In all of my preparations for my recent wedding, I didn’t plan for this one question that still lingers over me unsettled more than a week after the pastor pronounced me a wife in late July. How will changing my last name affect my SEO and search engine placement? Is it even OK to change my name professionally in the age of SEO?

I’ve always known I would take my husband’s name, even before I met my now-husband. I’m neither particularly fond of nor particularly attached to my own maiden name. Hyphens and long names annoy me. And being a W meant I was often the last in the queue for everything from desk assignments to license plate renewals. Trading up, to the A’s, would eliminate the always last problem, and also, it just makes sense for me because I want to be a cohesive family unit with my husband. Plus, I don’t want to spend my life correcting people who assume my last name matches his. (I’ve done enough of that in the past few years as we bought a house, adopted a dog, etc. together prior to marriage.) I understand why many women opt to keep their own last name after marriage, but that’s just never been what I wanted or planned. The legal name change is already in process.

However, as a professional whose name is stamped on top of everything I write, there was the added consideration of my byline. It’s my brand, and today, your personal brand is everything. I know several women who have changed their names but continued to write or work professionally under their maiden names. But as a 20-something with more of my career ahead than behind, it made sense to go ahead and change my byline as well for simplicity’s sake.

The Internet, however, has exposed a wrinkle in my plan. Certainly, I’m not the first person to run into this problem. But it’s a big deal when your name is your professional identity. Will changing my name make it harder for people who only know me online by my maiden name to find or follow me? Will search engines downgrade my content because it can’t connect the dots of my marriage? Google knows a lot about me, but I don’t think it’s yet smart enough to know instinctively that the Meranda Watling I was for so long is the same person as the Meranda Adams I am now.

As a reporter, I’ve been writing professionally under my maiden name for about a decade. Thanks to an unusual spelling of my first name and a not-unheard-of-but-not-quite-common last name, when you google Meranda Watling you’ll find items by or about me. Between my posts here, my magazine and newspaper articles, my blog, my Twitter and other social media pages, there are 10,300 results for my maiden name, and on a cursory glance of the first pages it’s all related to me. But when you search for my new married name, there are already 518,000 results — and that’s before I add any to the list. And annoyingly, the first one is for a Realtor in my geographic area. If only I’d fallen for a guy with a more original last name.

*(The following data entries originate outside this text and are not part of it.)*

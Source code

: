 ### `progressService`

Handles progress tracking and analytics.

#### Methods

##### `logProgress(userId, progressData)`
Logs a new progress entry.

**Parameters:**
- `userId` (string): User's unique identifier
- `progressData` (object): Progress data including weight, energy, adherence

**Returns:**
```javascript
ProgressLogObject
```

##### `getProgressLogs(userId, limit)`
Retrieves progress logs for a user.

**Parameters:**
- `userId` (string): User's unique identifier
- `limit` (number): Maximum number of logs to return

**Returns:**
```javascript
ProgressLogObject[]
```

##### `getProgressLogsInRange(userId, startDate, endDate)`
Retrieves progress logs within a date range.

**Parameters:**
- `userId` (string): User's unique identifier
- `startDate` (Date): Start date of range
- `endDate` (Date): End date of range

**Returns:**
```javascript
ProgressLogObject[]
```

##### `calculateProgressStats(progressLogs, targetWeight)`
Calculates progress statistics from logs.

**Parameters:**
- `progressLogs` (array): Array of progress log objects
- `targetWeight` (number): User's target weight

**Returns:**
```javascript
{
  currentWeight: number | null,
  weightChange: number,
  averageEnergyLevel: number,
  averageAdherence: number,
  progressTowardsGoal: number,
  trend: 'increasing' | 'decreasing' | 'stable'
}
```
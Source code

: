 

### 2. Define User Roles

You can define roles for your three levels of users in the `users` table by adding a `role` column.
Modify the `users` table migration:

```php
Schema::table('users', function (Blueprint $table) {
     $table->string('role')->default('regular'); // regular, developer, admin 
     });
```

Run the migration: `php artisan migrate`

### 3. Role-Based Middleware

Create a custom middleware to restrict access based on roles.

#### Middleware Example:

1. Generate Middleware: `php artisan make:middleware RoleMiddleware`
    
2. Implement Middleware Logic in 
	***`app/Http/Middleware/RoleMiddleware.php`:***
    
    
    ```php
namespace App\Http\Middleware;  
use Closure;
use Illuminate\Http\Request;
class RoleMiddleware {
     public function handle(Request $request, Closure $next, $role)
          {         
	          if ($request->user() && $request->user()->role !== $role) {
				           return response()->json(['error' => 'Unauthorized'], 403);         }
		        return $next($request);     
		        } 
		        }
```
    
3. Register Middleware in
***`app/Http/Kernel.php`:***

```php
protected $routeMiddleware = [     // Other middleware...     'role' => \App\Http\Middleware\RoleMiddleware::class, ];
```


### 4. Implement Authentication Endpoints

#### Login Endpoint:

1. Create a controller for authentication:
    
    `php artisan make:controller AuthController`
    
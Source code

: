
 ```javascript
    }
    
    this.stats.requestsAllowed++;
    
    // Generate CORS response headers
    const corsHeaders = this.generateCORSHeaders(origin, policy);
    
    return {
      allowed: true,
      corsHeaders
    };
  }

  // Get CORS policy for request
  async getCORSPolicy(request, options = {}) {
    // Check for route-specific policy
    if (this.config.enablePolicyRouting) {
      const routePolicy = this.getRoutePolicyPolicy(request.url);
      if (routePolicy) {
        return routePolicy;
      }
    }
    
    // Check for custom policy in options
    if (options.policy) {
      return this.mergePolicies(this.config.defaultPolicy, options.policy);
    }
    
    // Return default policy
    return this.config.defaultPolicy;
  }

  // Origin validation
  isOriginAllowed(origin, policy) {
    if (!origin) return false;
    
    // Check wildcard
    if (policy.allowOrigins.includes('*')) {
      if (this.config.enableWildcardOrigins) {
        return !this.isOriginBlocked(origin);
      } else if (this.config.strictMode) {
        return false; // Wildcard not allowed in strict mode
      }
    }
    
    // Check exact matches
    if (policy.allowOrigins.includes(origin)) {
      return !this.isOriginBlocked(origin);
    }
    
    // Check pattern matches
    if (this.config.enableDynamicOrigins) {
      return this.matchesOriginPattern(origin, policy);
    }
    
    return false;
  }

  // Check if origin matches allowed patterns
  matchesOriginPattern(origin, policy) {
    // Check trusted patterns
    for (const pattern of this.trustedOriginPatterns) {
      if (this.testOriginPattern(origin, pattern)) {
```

Fortunately, my usernames for most things are not connected to my last name, so that’s a non-concern. My username for most social media is meranduh and my domain is I could update my website, this blog, Twitter, Facebook, Pinterest, etc. fairly quickly without anyone but Google noticing or breaking any links. (Take that as a lesson young’ns just establishing your online presence: Try, if you can, to create a brand that doesn’t rely on your last name, unless you never plan to change it.) And I’m sure, eventually, as I update sites and social media accounts, and push over new stories and posts under a different name, I will garner a large enough collection of links to push me first in the search results. But is it worth the temporary hit and possible confusion?